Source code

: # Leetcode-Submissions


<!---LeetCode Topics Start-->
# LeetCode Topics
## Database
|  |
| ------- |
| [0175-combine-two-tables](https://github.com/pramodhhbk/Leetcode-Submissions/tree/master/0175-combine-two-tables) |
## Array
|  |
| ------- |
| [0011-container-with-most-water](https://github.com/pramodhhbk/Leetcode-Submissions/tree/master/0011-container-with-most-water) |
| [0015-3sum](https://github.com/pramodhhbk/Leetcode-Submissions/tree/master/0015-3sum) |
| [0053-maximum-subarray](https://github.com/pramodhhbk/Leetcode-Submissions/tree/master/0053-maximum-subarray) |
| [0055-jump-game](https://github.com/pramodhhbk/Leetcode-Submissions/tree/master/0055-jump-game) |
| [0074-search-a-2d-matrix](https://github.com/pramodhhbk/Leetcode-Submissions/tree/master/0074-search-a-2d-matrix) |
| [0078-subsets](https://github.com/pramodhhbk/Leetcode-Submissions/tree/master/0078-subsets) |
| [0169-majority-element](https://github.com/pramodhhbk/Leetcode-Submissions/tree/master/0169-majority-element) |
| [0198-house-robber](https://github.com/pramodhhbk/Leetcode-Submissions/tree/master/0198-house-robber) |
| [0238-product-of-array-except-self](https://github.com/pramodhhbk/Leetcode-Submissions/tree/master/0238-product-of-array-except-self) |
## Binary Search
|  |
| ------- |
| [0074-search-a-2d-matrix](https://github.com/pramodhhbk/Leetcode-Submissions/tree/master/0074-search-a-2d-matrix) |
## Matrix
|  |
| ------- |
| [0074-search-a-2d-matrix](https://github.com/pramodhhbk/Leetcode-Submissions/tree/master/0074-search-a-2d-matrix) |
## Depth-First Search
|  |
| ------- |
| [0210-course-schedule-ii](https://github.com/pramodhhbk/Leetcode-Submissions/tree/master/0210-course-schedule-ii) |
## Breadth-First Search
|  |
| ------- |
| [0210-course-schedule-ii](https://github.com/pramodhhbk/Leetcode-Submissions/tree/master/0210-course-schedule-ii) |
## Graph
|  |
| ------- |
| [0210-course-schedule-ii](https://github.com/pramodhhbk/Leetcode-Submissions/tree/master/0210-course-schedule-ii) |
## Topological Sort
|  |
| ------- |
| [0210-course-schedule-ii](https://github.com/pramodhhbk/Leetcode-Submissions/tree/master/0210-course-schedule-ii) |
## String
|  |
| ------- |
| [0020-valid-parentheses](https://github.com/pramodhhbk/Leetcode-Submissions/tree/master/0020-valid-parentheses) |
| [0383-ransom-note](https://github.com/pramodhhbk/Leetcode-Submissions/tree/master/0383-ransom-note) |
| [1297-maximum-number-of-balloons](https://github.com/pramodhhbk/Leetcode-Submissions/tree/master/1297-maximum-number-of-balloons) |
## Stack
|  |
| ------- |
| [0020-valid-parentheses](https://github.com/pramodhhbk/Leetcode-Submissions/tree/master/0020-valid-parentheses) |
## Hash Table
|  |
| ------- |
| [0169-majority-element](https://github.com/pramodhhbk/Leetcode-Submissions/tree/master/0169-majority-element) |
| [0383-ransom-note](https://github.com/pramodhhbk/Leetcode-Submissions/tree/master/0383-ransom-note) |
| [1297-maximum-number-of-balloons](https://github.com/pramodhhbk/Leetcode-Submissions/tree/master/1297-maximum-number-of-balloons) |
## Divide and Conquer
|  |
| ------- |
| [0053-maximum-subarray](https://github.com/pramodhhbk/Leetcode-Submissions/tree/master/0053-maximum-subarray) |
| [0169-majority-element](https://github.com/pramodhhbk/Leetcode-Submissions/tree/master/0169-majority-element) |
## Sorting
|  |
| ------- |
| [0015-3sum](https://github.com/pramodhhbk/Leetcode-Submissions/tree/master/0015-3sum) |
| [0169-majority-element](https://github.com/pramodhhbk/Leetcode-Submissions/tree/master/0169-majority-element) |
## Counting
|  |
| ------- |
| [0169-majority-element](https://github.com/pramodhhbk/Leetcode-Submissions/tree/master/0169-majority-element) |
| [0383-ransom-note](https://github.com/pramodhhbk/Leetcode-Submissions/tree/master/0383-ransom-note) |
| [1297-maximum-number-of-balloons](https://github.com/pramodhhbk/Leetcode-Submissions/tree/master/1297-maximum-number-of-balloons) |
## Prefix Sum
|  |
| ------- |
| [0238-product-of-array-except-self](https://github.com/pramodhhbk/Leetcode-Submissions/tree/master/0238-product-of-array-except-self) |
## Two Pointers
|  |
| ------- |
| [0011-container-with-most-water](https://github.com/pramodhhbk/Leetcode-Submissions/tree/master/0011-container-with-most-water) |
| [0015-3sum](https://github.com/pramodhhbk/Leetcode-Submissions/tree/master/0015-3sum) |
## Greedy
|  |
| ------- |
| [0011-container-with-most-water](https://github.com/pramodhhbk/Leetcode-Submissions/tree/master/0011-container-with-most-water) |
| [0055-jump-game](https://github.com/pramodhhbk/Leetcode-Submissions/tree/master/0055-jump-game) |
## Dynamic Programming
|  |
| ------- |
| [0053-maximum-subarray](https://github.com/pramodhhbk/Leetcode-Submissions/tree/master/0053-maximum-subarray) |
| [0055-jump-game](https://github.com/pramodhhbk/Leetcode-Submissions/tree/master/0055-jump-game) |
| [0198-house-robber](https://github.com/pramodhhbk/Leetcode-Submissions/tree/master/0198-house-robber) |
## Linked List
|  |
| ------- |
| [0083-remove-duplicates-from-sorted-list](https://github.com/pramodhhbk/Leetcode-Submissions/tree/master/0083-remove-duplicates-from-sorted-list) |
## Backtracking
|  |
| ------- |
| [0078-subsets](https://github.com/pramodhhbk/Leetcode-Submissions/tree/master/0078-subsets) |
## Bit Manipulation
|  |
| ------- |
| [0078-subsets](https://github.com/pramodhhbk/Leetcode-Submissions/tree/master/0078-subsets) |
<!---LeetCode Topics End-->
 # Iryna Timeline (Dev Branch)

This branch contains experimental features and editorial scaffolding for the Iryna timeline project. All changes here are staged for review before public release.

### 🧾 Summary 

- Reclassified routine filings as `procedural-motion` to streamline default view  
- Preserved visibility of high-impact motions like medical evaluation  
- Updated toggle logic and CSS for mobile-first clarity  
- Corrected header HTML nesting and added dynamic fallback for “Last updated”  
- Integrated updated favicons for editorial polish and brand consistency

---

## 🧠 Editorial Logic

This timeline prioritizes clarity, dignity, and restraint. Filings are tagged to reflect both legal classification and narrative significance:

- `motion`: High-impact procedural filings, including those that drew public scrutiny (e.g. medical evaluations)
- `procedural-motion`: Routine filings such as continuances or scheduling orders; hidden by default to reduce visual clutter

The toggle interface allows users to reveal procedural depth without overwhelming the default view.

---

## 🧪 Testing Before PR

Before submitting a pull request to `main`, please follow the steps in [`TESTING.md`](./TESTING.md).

**EXERCISE:** Every entry above must be reproduced exactly.

**EXERCISE ANSWER:**
Source code

: # Leetcode-Submissions


<!---LeetCode Topics Start-->
# LeetCode Topics
## Database
|  |
| ------- |
| [0175-combine-two-tables](https://github.com/pramodhhbk/Leetcode-Submissions/tree/master/0175-combine-two-tables) |
## Array
|  |
| ------- |
| [0011-container-with-most-water](https://github.com/pramodhhbk/Leetcode-Submissions/tree/master/0011-container-with-most-water) |
| [0015-3sum](https://github.com/pramodhhbk/Leetcode-Submissions/tree/master/0015-3sum) |
| [0053-maximum-subarray](https://github.com/pramodhhbk/Leetcode-Submissions/tree/master/0053-maximum-subarray) |
| [0055-jump-game](https://github.com/pramodhhbk/Leetcode-Submissions/tree/master/0055-jump-game) |
| [0074-search-a-2d-matrix](https://github.com/pramodhhbk/Leetcode-Submissions/tree/master/0074-search-a-2d-matrix) |
| [0078-subsets](https://github.com/pramodhhbk/Leetcode-Submissions/tree/master/0078-subsets) |
| [0169-majority-element](https://github.com/pramodhhbk/Leetcode-Submissions/tree/master/0169-majority-element) |
| [0198-house-robber](https://github.com/pramodhhbk/Leetcode-Submissions/tree/master/0198-house-robber) |
| [0238-product-of-array-except-self](https://github.com/pramodhhbk/Leetcode-Submissions/tree/master/0238-product-of-array-except-self) |
## Binary Search
|  |
| ------- |
| [0074-search-a-2d-matrix](https://github.com/pramodhhbk/Leetcode-Submissions/tree/master/0074-search-a-2d-matrix) |
## Matrix
|  |
| ------- |
| [0074-search-a-2d-matrix](https://github.com/pramodhhbk/Leetcode-Submissions/tree/master/0074-search-a-2d-matrix) |
## Depth-First Search
|  |
| ------- |
| [0210-course-schedule-ii](https://github.com/pramodhhbk/Leetcode-Submissions/tree/master/0210-course-schedule-ii) |
## Breadth-First Search
|  |
| ------- |
| [0210-course-schedule-ii](https://github.com/pramodhhbk/Leetcode-Submissions/tree/master/0210-course-schedule-ii) |
## Graph
|  |
| ------- |
| [0210-course-schedule-ii](https://github.com/pramodhhbk/Leetcode-Submissions/tree/master/0210-course-schedule-ii) |
## Topological Sort
|  |
| ------- |
| [0210-course-schedule-ii](https://github.com/pramodhhbk/Leetcode-Submissions/tree/master/0210-course-schedule-ii) |
## String
|  |
| ------- |
| [0020-valid-parentheses](https://github.com/pramodhhbk/Leetcode-Submissions/tree/master/0020-valid-parentheses) |
| [0383-ransom-note](https://github.com/pramodhhbk/Leetcode-Submissions/tree/master/0383-ransom-note) |
| [1297-maximum-number-of-balloons](https://github.com/pramodhhbk/Leetcode-Submissions/tree/master/1297-maximum-number-of-balloons) |
## Stack
|  |
| ------- |
| [0020-valid-parentheses](https://github.com/pramodhhbk/Leetcode-Submissions/tree/master/0020-valid-parentheses) |
## Hash Table
|  |
| ------- |
| [0169-majority-element](https://github.com/pramodhhbk/Leetcode-Submissions/tree/master/0169-majority-element) |
| [0383-ransom-note](https://github.com/pramodhhbk/Leetcode-Submissions/tree/master/0383-ransom-note) |
| [1297-maximum-number-of-balloons](https://github.com/pramodhhbk/Leetcode-Submissions/tree/master/1297-maximum-number-of-balloons) |
## Divide and Conquer
|  |
| ------- |
| [0053-maximum-subarray](https://github.com/pramodhhbk/Leetcode-Submissions/tree/master/0053-maximum-subarray) |
| [0169-majority-element](https://github.com/pramodhhbk/Leetcode-Submissions/tree/master/0169-majority-element) |
## Sorting
|  |
| ------- |
| [0015-3sum](https://github.com/pramodhhbk/Leetcode-Submissions/tree/master/0015-3sum) |
| [0169-majority-element](https://github.com/pramodhhbk/Leetcode-Submissions/tree/master/0169-majority-element) |
## Counting
|  |
| ------- |
| [0169-majority-element](https://github.com/pramodhhbk/Leetcode-Submissions/tree/master/0169-majority-element) |
| [0383-ransom-note](https://github.com/pramodhhbk/Leetcode-Submissions/tree/master/0383-ransom-note) |
| [1297-maximum-number-of-balloons](https://github.com/pramodhhbk/Leetcode-Submissions/tree/master/1297-maximum-number-of-balloons) |
## Prefix Sum
|  |
| ------- |
| [0238-product-of-array-except-self](https://github.com/pramodhhbk/Leetcode-Submissions/tree/master/0238-product-of-array-except-self) |
## Two Pointers
|  |
| ------- |
| [0011-container-with-most-water](https://github.com/pramodhhbk/Leetcode-Submissions/tree/master/0011-container-with-most-water) |
| [0015-3sum](https://github.com/pramodhhbk/Leetcode-Submissions/tree/master/0015-3sum) |
## Greedy
|  |
| ------- |
| [0011-container-with-most-water](https://github.com/pramodhhbk/Leetcode-Submissions/tree/master/0011-container-with-most-water) |
| [0055-jump-game](https://github.com/pramodhhbk/Leetcode-Submissions/tree/master/0055-jump-game) |
## Dynamic Programming
|  |
| ------- |
| [0053-maximum-subarray](https://github.com/pramodhhbk/Leetcode-Submissions/tree/master/0053-maximum-subarray) |
| [0055-jump-game](https://github.com/pramodhhbk/Leetcode-Submissions/tree/master/0055-jump-game) |
| [0198-house-robber](https://github.com/pramodhhbk/Leetcode-Submissions/tree/master/0198-house-robber) |
## Linked List
|  |
| ------- |
| [0083-remove-duplicates-from-sorted-list](https://github.com/pramodhhbk/Leetcode-Submissions/tree/master/0083-remove-duplicates-from-sorted-list) |
## Backtracking
|  |
| ------- |
| [0078-subsets](https://github.com/pramodhhbk/Leetcode-Submissions/tree/master/0078-subsets) |
## Bit Manipulation
|  |
| ------- |
| [0078-subsets](https://github.com/pramodhhbk/Leetcode-Submissions/tree/master/0078-subsets) |
<!---LeetCode Topics End-->
 # Iryna Timeline (Dev Branch)

This branch contains experimental features and editorial scaffolding for the Iryna timeline project. All changes here are staged for review before public release.

### 🧾 Summary 

- Reclassified routine filings as `procedural-motion` to streamline default view  
- Preserved visibility of high-impact motions like medical evaluation  
- Updated toggle logic and CSS for mobile-first clarity  
- Corrected header HTML nesting and added dynamic fallback for “Last updated”  
- Integrated updated favicons for editorial polish and brand consistency

---

## 🧠 Editorial Logic

This timeline prioritizes clarity, dignity, and restraint. Filings are tagged to reflect both legal classification and narrative significance:

- `motion`: High-impact procedural filings, including those that drew public scrutiny (e.g. medical evaluations)
- `procedural-motion`: Routine filings such as continuances or scheduling orders; hidden by default to reduce visual clutter

The toggle interface allows users to reveal procedural depth without overwhelming the default view.

---

## 🧪 Testing Before PR

Before submitting a pull request to `main`, please follow the steps in [`TESTING.md`](./TESTING.md).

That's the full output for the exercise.